Aim of the task
Where does the word "However" occur in the material? Copy each line that has it.

Material for the task
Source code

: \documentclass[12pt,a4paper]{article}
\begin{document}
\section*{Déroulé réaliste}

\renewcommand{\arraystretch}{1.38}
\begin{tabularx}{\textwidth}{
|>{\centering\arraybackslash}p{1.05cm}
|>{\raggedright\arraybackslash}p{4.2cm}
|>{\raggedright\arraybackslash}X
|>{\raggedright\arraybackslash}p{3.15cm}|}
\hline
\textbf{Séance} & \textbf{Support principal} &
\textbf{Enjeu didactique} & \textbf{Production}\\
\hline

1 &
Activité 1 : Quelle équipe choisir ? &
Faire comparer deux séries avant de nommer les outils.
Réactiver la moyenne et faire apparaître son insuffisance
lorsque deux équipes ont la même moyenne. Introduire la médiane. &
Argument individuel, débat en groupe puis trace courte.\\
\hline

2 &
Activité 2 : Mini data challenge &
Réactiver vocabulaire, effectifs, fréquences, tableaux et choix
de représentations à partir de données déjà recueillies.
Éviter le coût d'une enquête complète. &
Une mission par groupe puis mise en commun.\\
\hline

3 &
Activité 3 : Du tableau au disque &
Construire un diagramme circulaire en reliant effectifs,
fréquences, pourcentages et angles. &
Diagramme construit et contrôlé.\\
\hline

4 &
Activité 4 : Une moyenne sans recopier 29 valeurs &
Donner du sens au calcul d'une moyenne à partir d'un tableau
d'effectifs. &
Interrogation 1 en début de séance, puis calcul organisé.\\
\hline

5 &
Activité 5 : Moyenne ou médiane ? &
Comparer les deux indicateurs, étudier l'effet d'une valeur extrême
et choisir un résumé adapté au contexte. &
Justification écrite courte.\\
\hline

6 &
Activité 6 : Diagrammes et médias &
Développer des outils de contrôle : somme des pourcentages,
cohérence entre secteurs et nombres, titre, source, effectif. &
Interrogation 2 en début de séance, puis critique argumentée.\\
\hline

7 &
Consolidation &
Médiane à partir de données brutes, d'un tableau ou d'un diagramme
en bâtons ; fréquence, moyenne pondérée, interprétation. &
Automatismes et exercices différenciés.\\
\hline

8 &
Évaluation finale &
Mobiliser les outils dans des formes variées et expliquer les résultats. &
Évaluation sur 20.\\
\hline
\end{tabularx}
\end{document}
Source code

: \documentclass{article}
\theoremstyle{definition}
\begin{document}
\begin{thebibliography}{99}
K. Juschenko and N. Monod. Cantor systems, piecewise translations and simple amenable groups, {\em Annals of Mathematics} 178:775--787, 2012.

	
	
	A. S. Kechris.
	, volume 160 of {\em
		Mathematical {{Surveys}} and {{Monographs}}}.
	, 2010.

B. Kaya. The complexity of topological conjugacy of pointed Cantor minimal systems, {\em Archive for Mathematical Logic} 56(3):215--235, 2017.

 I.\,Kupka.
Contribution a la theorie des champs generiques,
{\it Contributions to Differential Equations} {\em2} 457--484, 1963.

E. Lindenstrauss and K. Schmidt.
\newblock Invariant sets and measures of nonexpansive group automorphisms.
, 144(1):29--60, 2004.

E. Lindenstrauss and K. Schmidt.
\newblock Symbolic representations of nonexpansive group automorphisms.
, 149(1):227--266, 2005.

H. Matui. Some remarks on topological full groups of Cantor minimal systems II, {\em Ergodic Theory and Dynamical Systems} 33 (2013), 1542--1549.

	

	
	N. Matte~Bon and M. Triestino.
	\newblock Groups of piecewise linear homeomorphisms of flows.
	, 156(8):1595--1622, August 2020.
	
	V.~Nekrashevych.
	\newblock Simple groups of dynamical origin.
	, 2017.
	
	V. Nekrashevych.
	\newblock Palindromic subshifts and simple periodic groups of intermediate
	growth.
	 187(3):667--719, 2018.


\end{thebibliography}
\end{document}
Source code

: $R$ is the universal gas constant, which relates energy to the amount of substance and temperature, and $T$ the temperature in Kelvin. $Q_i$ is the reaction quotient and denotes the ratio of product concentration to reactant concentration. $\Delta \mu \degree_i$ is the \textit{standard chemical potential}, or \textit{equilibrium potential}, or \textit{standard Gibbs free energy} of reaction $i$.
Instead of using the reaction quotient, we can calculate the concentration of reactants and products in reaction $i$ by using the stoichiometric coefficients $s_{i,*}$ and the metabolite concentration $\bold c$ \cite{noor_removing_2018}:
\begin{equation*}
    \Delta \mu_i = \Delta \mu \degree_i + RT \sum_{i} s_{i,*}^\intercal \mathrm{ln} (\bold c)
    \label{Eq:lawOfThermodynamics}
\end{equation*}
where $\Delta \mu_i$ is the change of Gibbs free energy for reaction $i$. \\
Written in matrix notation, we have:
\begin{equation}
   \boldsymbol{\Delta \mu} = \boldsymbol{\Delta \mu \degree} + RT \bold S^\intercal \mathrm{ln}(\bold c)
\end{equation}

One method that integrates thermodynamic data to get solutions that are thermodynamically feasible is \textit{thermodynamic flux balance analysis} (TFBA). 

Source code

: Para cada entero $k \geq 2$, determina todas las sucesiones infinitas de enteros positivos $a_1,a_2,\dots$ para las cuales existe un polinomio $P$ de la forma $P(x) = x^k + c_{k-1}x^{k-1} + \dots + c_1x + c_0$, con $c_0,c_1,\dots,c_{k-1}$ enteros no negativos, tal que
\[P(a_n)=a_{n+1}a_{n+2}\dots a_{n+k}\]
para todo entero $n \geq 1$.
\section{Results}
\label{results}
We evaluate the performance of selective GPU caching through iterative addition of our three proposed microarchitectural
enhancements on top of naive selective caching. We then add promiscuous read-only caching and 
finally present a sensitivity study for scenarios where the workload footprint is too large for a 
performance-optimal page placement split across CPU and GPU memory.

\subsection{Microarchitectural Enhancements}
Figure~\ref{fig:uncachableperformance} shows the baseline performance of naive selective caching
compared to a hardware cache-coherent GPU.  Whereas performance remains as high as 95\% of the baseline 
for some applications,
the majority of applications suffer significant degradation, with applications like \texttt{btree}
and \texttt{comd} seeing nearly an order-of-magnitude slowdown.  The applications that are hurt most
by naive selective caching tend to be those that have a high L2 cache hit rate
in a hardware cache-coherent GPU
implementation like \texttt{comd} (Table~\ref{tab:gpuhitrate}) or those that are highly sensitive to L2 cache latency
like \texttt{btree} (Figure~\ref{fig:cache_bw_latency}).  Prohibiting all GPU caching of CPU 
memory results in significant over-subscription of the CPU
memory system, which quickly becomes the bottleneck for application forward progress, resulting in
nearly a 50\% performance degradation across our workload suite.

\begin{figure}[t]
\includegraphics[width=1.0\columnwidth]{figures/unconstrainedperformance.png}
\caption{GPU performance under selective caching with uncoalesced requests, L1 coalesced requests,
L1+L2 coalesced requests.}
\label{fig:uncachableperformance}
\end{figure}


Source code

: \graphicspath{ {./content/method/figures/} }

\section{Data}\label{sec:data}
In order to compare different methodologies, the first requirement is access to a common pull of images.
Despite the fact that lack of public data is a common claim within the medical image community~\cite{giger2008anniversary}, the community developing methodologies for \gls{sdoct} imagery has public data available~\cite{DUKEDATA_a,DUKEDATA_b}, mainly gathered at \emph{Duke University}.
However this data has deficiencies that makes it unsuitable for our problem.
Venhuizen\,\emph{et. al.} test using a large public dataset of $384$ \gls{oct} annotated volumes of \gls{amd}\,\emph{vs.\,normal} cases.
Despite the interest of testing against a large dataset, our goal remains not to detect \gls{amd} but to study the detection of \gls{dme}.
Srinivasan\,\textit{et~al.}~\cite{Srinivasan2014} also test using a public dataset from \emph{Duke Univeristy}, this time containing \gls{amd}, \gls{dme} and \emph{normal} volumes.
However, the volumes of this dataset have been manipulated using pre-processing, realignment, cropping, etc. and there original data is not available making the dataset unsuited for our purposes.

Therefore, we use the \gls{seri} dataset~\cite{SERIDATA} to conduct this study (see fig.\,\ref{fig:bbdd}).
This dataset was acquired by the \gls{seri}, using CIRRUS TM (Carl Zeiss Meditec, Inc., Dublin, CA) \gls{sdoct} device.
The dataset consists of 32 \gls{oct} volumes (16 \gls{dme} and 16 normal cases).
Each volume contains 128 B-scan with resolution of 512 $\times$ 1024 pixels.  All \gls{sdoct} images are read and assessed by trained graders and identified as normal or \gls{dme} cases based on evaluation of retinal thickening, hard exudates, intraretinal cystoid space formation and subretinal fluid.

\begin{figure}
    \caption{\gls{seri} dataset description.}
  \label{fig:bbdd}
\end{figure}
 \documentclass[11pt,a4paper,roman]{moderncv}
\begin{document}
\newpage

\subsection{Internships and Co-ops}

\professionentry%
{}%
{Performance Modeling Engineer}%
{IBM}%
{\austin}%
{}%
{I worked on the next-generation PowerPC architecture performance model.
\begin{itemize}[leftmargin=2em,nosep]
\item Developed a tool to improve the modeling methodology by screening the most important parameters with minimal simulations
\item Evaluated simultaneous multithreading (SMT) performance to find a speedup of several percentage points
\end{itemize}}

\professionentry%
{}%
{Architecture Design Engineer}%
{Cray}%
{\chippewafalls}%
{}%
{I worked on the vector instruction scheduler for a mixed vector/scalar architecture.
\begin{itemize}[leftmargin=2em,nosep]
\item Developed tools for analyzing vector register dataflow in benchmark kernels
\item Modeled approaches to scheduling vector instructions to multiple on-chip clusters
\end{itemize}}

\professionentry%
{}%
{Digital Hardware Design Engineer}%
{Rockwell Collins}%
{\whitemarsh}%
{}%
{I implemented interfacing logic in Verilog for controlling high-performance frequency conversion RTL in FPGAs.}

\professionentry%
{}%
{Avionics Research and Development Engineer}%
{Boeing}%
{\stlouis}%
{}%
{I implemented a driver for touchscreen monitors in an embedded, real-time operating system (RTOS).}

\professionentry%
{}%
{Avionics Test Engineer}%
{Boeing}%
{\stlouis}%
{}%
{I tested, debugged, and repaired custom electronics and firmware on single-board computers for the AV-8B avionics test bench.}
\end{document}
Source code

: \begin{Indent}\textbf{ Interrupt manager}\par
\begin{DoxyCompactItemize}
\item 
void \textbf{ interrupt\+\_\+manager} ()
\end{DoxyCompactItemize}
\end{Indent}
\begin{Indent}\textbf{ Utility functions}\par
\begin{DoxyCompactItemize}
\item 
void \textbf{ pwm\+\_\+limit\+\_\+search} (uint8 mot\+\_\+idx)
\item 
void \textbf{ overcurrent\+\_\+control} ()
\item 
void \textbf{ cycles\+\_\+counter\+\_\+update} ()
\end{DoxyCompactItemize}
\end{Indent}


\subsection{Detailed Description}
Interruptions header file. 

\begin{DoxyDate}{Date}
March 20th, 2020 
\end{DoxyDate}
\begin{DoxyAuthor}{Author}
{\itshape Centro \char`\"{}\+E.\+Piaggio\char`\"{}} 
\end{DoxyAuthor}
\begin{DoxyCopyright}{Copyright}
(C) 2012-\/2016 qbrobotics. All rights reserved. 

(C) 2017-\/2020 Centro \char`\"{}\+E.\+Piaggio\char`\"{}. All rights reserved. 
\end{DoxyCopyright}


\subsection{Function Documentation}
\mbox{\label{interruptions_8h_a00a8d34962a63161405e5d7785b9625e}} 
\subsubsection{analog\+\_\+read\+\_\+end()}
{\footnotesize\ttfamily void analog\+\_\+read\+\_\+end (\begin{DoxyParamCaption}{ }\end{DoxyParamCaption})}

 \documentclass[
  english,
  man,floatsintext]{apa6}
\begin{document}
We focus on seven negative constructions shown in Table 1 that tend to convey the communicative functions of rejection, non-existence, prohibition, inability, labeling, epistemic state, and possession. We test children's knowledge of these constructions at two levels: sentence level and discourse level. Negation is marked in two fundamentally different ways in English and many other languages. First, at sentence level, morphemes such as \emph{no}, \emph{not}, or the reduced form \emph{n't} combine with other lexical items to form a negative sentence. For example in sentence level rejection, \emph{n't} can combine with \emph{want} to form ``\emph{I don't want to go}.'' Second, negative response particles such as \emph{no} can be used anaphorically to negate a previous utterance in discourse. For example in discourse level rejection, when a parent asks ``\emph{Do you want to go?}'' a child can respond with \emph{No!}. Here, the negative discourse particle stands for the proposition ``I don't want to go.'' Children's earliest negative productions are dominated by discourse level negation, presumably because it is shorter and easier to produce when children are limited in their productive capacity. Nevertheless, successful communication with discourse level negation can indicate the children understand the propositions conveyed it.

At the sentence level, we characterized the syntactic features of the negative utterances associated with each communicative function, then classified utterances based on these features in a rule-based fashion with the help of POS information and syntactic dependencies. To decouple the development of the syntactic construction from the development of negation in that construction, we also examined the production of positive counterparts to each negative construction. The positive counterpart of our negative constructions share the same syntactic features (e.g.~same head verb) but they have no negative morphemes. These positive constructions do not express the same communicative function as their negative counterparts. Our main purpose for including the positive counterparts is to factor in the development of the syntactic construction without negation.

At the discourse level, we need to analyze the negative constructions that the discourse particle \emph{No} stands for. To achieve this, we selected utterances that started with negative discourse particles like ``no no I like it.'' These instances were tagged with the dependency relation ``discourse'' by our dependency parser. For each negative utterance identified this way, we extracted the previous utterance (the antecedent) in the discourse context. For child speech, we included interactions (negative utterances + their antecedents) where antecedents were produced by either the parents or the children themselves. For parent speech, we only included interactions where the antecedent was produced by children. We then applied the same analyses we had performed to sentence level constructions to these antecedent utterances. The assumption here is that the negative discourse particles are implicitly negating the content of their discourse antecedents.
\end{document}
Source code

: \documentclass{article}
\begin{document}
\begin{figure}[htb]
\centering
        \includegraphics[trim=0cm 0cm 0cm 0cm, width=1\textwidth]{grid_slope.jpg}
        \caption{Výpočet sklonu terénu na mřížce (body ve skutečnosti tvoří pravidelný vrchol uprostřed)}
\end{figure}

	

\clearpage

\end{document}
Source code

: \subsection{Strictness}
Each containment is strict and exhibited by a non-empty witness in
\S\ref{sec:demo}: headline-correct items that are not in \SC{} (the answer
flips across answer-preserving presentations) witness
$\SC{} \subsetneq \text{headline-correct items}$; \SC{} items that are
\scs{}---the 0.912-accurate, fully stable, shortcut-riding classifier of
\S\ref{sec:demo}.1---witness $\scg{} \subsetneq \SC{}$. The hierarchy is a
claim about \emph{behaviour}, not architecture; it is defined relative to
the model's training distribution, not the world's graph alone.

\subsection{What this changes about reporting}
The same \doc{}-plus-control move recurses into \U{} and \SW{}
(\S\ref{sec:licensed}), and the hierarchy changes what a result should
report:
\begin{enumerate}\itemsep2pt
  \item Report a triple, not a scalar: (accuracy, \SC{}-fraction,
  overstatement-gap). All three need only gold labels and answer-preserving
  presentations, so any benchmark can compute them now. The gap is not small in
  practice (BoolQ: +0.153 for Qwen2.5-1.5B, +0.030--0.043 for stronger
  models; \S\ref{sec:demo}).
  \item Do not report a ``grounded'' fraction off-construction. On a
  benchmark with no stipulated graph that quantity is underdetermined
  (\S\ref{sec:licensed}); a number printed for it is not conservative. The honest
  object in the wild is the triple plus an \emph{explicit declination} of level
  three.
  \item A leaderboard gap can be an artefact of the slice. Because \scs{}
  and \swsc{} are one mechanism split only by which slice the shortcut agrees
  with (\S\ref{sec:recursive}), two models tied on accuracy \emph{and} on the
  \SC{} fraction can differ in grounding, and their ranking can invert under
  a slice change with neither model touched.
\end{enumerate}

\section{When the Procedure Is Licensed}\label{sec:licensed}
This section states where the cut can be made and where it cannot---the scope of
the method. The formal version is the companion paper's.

Task answer
However this data has deficiencies that makes it unsuitable for our problem.
However, the volumes of this dataset have been manipulated using pre-processing, realignment, cropping, etc. and there original data is not available making the dataset unsuited for our purposes.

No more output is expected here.